“Remember. Honor. Teach.” -Wreaths Across America Mission
I am the daughter of a former United States Marine and I am very proud of his service.
In 2015, my dad and I attended our first Wreaths Across America wreath-laying ceremony at Albert G. Horton Jr. Memorial Veterans Cemetery. And while today’s blog is not necessarily about the usual travel content, I know that many of you enjoy volunteering as part of your vacations, especially during the holidays, so I wanted to share a great way to celebrate the holiday season and to honor our military. If you would like to participate, this could be a great volunteer travel experience to Arlington Cemetery in Washington D.C.
Wreaths Across America: How it all started
In 1992, Worcester Wreath Company, located in Maine, ended their holiday season with a surplus of wreaths, With the assistance of Maine’s Senator, the company donated their surplus wreaths to honor military veterans who were buried in a rarely visited section of Arlington Cemetery in Washington D.C. The family who owns Worcester Wreath Company continued to make private donations for 15 years until a 2006 photo of their snow-covered wreaths went viral, spawning spontaneous donations from people touched by what the wreaths represented.
With no formal way to accept donations at the time, those initial donations were returned to donors. However, in 2007, after continuing to receive thousands of requests to help with wreath donations, Worcester Wreath Company partnered with key leadership of Arlington Cemetery to establish Wreaths Across America. Today, Worcester Wreath Company remains one of the largest donors and produces sponsored wreaths at a discounted market price.
The Wreaths and their purpose
Each year, the simple evergreen wreaths are adorned with a red bow and symbolize everlasting life. As volunteers place their wreaths, we are asked to remember the service and sacrifice the service member made for our country; honor our service members by the laying of a wreath and speaking their name; and teach the generations behind us to carry on WAA’s mission of remember, honor, and teach.
Where and when does the wreath-laying happen?
The wreath-laying ceremonies take place at Arlington Cemetery and the Washington D.C. war monuments and more than 3,000 locations across the United States. Typically, the ceremonies are scheduled for the second or third Saturday of December but dates and times could vary by cemetery so be sure to check the website of your local cemetery for their individual dates, times, directions, and to sign up as a volunteer.

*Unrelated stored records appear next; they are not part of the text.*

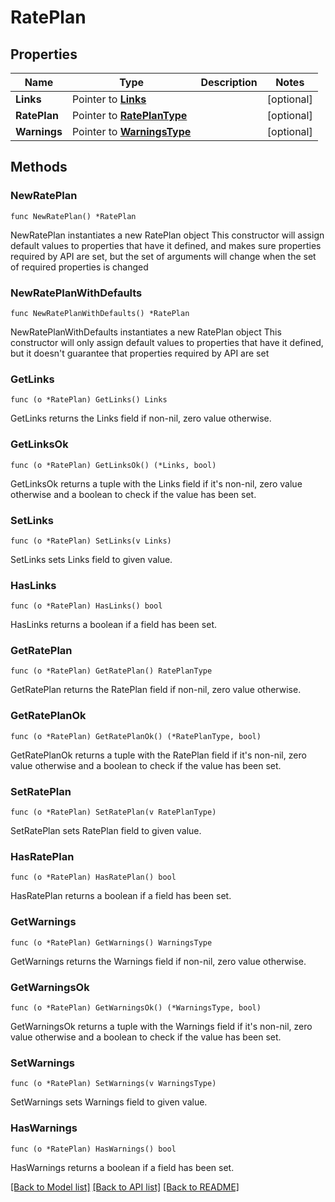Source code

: # RatePlan

## Properties

Name | Type | Description | Notes
------------ | ------------- | ------------- | -------------
**Links** | Pointer to [**Links**](Links.md) |  | [optional] 
**RatePlan** | Pointer to [**RatePlanType**](RatePlanType.md) |  | [optional] 
**Warnings** | Pointer to [**WarningsType**](WarningsType.md) |  | [optional] 

## Methods

### NewRatePlan

`func NewRatePlan() *RatePlan`

NewRatePlan instantiates a new RatePlan object
This constructor will assign default values to properties that have it defined,
and makes sure properties required by API are set, but the set of arguments
will change when the set of required properties is changed

### NewRatePlanWithDefaults

`func NewRatePlanWithDefaults() *RatePlan`

NewRatePlanWithDefaults instantiates a new RatePlan object
This constructor will only assign default values to properties that have it defined,
but it doesn't guarantee that properties required by API are set

### GetLinks

`func (o *RatePlan) GetLinks() Links`

GetLinks returns the Links field if non-nil, zero value otherwise.

### GetLinksOk

`func (o *RatePlan) GetLinksOk() (*Links, bool)`

GetLinksOk returns a tuple with the Links field if it's non-nil, zero value otherwise
and a boolean to check if the value has been set.

### SetLinks

`func (o *RatePlan) SetLinks(v Links)`

SetLinks sets Links field to given value.

### HasLinks

`func (o *RatePlan) HasLinks() bool`

HasLinks returns a boolean if a field has been set.

### GetRatePlan

`func (o *RatePlan) GetRatePlan() RatePlanType`

GetRatePlan returns the RatePlan field if non-nil, zero value otherwise.

### GetRatePlanOk

`func (o *RatePlan) GetRatePlanOk() (*RatePlanType, bool)`

GetRatePlanOk returns a tuple with the RatePlan field if it's non-nil, zero value otherwise
and a boolean to check if the value has been set.

### SetRatePlan

`func (o *RatePlan) SetRatePlan(v RatePlanType)`

SetRatePlan sets RatePlan field to given value.

### HasRatePlan

`func (o *RatePlan) HasRatePlan() bool`

HasRatePlan returns a boolean if a field has been set.

### GetWarnings

`func (o *RatePlan) GetWarnings() WarningsType`

GetWarnings returns the Warnings field if non-nil, zero value otherwise.

### GetWarningsOk

`func (o *RatePlan) GetWarningsOk() (*WarningsType, bool)`

GetWarningsOk returns a tuple with the Warnings field if it's non-nil, zero value otherwise
and a boolean to check if the value has been set.

### SetWarnings

`func (o *RatePlan) SetWarnings(v WarningsType)`

SetWarnings sets Warnings field to given value.

### HasWarnings

`func (o *RatePlan) HasWarnings() bool`

HasWarnings returns a boolean if a field has been set.


[[Back to Model list]](../README.md#documentation-for-models) [[Back to API list]](../README.md#documentation-for-api-endpoints) [[Back to README]](../README.md)



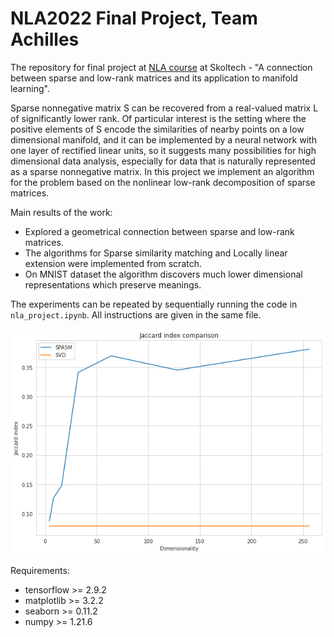 # NLA2022 Final Project, Team Achilles
The repository for final project at [NLA course](https://github.com/oseledets/nla2022) at Skoltech - "A connection between sparse and low-rank matrices and its application to manifold learning".

Sparse nonnegative matrix S can be recovered from a real-valued matrix L of significantly lower rank. Of particular interest is the setting where the positive elements of S encode the similarities of nearby points on a low dimensional manifold, and it can be implemented by a neural network with one layer of rectified linear units, so it suggests many possibilities for high dimensional data analysis, especially for data that is naturally represented as a sparse nonnegative matrix. In this project we implement an algorithm for the problem based on the nonlinear low-rank decomposition of sparse matrices.



Main results of the work:
- Explored a geometrical connection between sparse and low-rank matrices.
- The algorithms for Sparse similarity matching and Locally linear extension were implemented from scratch.
- On MNIST dataset the algorithm discovers much lower dimensional representations which preserve meanings.

The experiments can be repeated by sequentially running the code in `nla_project.ipynb`. All instructions are given in the same file.

![ssvd_moc.png](results_jaccard.png)

Requirements:
- tensorflow >= 2.9.2
- matplotlib >= 3.2.2
- seaborn >= 0.11.2
- numpy >= 1.21.6

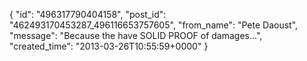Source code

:  {
   "id": "496317790404158",
   "post_id": "462493170453287_496116653757605",
   "from_name": "Pete Daoust",
   "message": "Because the have SOLID PROOF of damages...",
   "created_time": "2013-03-26T10:55:59+0000"
 }

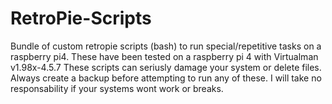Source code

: # RetroPie-Scripts
Bundle of custom retropie scripts (bash) to run special/repetitive tasks on a raspberry pi4. 
These have been tested on a raspberry pi 4 with Virtualman v1.98x-4.5.7
These scripts can seriusly damage your system or delete files. Always create a backup before attempting to run any of these.
I will take no responsability if your systems wont work or breaks.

The annual wreath-laying is a very family-friendly, community event. Over the years, we have been joined for the wreath-laying at our local veteran’s cemetery by groups of all types such as Boy Scout and Girl Scout troops, ROTC students, individuals, families, and representatives of all branches of the military. You don’t have to be a member of the military or even know anyone who served. Anyone that wishes to participate is welcome to volunteer and we have met some of the kindest people each year as together we’ve shared the experience of giving back.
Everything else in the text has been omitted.